● **Task prompt**
Only the lines below starting at the one containing "Visit the site at [ACHN Collections]()" and ending at the one containing "In order to" belong in the answer, each copied exactly.

● **Listed entries**
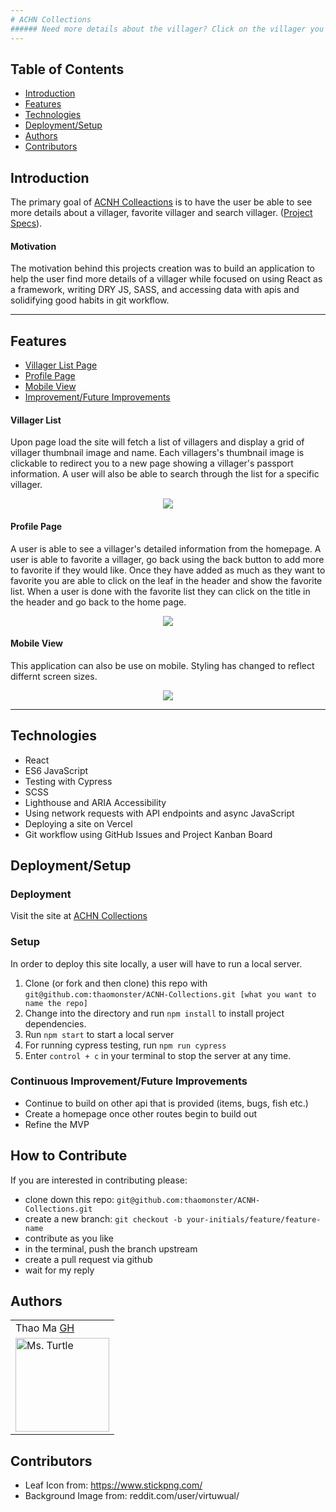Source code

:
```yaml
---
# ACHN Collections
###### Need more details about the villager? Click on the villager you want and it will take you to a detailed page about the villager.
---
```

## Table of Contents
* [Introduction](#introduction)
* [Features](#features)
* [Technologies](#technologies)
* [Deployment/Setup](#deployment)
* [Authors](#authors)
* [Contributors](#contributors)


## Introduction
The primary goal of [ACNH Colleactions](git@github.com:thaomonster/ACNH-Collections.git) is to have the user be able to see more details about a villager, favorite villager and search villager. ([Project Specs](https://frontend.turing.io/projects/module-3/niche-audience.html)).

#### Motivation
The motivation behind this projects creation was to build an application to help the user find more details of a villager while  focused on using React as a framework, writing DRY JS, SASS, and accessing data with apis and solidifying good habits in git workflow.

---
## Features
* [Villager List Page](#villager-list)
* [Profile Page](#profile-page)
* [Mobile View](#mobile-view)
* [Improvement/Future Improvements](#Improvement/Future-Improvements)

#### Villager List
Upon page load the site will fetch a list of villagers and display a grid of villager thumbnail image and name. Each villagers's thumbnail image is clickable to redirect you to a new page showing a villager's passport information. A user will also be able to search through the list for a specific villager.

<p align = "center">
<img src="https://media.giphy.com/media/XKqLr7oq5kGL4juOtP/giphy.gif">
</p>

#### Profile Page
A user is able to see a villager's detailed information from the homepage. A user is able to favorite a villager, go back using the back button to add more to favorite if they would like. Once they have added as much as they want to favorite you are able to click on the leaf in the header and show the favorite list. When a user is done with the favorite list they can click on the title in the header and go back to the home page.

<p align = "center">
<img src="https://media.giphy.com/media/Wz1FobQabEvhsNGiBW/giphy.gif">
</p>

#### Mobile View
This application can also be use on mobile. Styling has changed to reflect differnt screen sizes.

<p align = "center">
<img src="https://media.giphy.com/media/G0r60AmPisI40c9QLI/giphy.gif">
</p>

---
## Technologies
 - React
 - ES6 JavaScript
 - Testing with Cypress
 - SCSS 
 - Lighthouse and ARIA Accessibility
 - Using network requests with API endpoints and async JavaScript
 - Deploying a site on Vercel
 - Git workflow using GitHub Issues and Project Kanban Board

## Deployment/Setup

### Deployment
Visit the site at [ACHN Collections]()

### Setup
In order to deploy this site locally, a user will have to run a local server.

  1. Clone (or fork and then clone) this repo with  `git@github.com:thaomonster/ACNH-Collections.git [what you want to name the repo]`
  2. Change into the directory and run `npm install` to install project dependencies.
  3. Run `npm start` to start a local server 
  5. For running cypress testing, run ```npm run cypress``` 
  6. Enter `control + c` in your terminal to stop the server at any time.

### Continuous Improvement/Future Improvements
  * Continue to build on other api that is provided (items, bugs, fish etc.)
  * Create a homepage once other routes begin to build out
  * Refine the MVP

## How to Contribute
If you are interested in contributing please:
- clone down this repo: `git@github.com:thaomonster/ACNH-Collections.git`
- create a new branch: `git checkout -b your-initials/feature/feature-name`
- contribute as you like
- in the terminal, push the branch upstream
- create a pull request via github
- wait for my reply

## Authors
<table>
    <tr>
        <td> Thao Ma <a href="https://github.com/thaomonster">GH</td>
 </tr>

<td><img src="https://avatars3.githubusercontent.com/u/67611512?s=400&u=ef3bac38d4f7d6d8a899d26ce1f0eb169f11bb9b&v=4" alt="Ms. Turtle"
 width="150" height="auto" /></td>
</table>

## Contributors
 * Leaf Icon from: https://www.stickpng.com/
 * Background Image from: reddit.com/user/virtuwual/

--

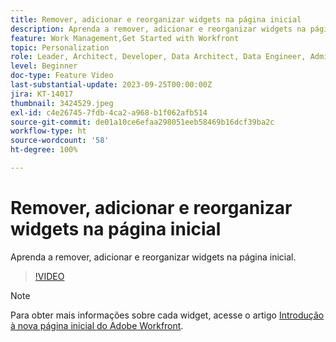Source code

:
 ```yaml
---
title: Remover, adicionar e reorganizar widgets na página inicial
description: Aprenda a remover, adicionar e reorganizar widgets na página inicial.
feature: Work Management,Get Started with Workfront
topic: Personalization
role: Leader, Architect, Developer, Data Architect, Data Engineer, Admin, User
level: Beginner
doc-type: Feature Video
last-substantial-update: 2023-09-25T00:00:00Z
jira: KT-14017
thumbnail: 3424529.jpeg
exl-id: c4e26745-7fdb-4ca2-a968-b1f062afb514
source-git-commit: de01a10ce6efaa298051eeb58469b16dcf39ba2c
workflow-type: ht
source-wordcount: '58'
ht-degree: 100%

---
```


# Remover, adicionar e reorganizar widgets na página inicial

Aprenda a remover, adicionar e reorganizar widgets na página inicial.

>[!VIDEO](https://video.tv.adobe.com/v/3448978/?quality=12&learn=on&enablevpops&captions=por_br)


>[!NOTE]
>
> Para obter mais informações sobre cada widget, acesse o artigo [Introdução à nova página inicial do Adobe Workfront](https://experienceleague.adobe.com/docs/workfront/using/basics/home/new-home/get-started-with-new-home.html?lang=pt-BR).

● **Result of this task**
Visit the site at [ACHN Collections]()

### Setup
In order to deploy this site locally, a user will have to run a local server.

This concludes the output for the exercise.